The staircase rises through four floors to the rooftop terrace, which is where the architectural wit of the château becomes fully visible. The roofline is a dense cluster of chimneys, dormers, towers, and lanterns, each designed to look like a small building. Francis intended the rooftop to function as a kind of outdoor salon where courtiers could watch hunts in the surrounding forest.
The Forest and Estate
Chambord is surrounded by 52 square kilometres of enclosed forest, the largest walled forest in Europe. The estate wall is 32 kilometres long and contains populations of red deer, wild boar, and elk. The deer are most visible in autumn during the rut (roughly September to October), when they can be heard from a considerable distance at dawn and dusk. The estate runs guided wildlife observation tours at this time of year that are worth booking in advance.
Cycling is the practical way to see the estate. Bike rental is available at the château entrance. The network of tracks through the forest is well-maintained and flat; a two-hour loop covers the main areas. On foot, the marked trails from the château are less comprehensive.
Visiting
Current adult admission is around EUR 18, free for under-18s, EU residents aged 18 to 25, and disabled visitors with a companion. The château is open daily except January 1st, May 1st, and December 25th; summer hours typically 9am to 6pm, shorter in winter. Book tickets in advance to skip the line during July and August, when queues at the ticket office can be 45 minutes.
A full visit, including the interior, rooftop terrace, and a walk in the estate, takes at least three hours. The interior has limited furniture because most of it was stripped during and after the Revolution, but the architectural details compensate.
Where to Eat and Stay
The on-site café and restaurant serve acceptable food at château prices. The better approach is to pick up provisions from Blois or Chambord village and eat in the park. A picnic on the formal gardens with the château as backdrop is a reasonable allocation of budget.
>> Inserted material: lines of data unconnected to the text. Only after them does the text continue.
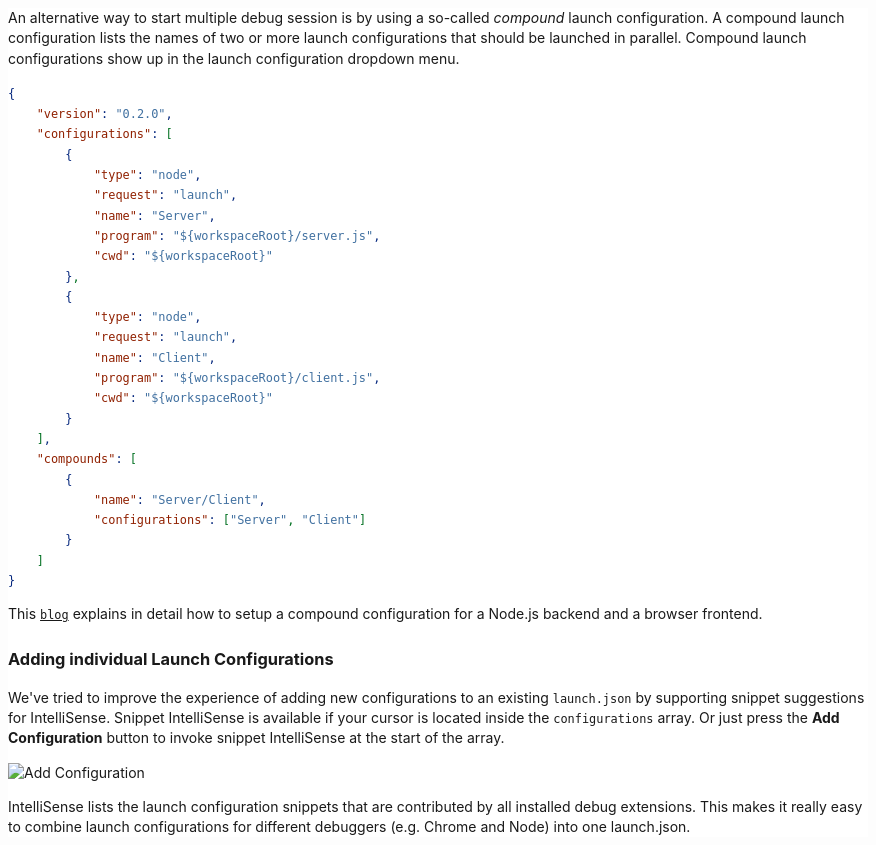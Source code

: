 An alternative way to start multiple debug session is by using a so-called
_compound_ launch configuration. A compound launch configuration lists the names
of two or more launch configurations that should be launched in parallel.
Compound launch configurations show up in the launch configuration dropdown
menu.

```json
{
	"version": "0.2.0",
	"configurations": [
		{
			"type": "node",
			"request": "launch",
			"name": "Server",
			"program": "${workspaceRoot}/server.js",
			"cwd": "${workspaceRoot}"
		},
		{
			"type": "node",
			"request": "launch",
			"name": "Client",
			"program": "${workspaceRoot}/client.js",
			"cwd": "${workspaceRoot}"
		}
	],
	"compounds": [
		{
			"name": "Server/Client",
			"configurations": ["Server", "Client"]
		}
	]
}
```

This
[`blog`](https://medium.com/@auchenberg/introducing-simultaneous-nirvana-javascript-debugging-for-node-js-and-chrome-in-vs-code-d898a4011ab1#.fehi3batj)
explains in detail how to setup a compound configuration for a Node.js backend
and a browser frontend.

### Adding individual Launch Configurations

We've tried to improve the experience of adding new configurations to an
existing `launch.json` by supporting snippet suggestions for IntelliSense.
Snippet IntelliSense is available if your cursor is located inside the
`configurations` array. Or just press the **Add Configuration** button to invoke
snippet IntelliSense at the start of the array.

![`Add Configuration`](images/1_8/add-config.gif)

IntelliSense lists the launch configuration snippets that are contributed by all
installed debug extensions. This makes it really easy to combine launch
configurations for different debuggers (e.g. Chrome and Node) into one
launch.json.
For accommodation, Blois (18 kilometres north) is the most practical base for the Loire château circuit. The Mercure Blois Centre is well-placed and reliable. For something with more character, the various chambres d’hôtes in the villages between Blois and Amboise are generally good value and better connected to local food producers.
Getting There
Chambord is about 180 kilometres southwest of Paris, roughly two hours by car. There’s no train to Chambord itself; the nearest rail connections are Blois (served by trains from Paris Austerlitz, about 1 hour 40 minutes). From Blois, bus services to Chambord run in summer but are infrequent. Cycling from Blois along the Loire à Vélo cycling route is around 20 kilometres each way and is the most pleasant option in good weather.
The Loire Valley as a whole is better explored over three or four days rather than as a day trip from Paris. Chambord, Chenonceau, and Villandry together represent the range of what the region has to offer, and trying to see them all in a single day from Paris is rushing something that deserves more time.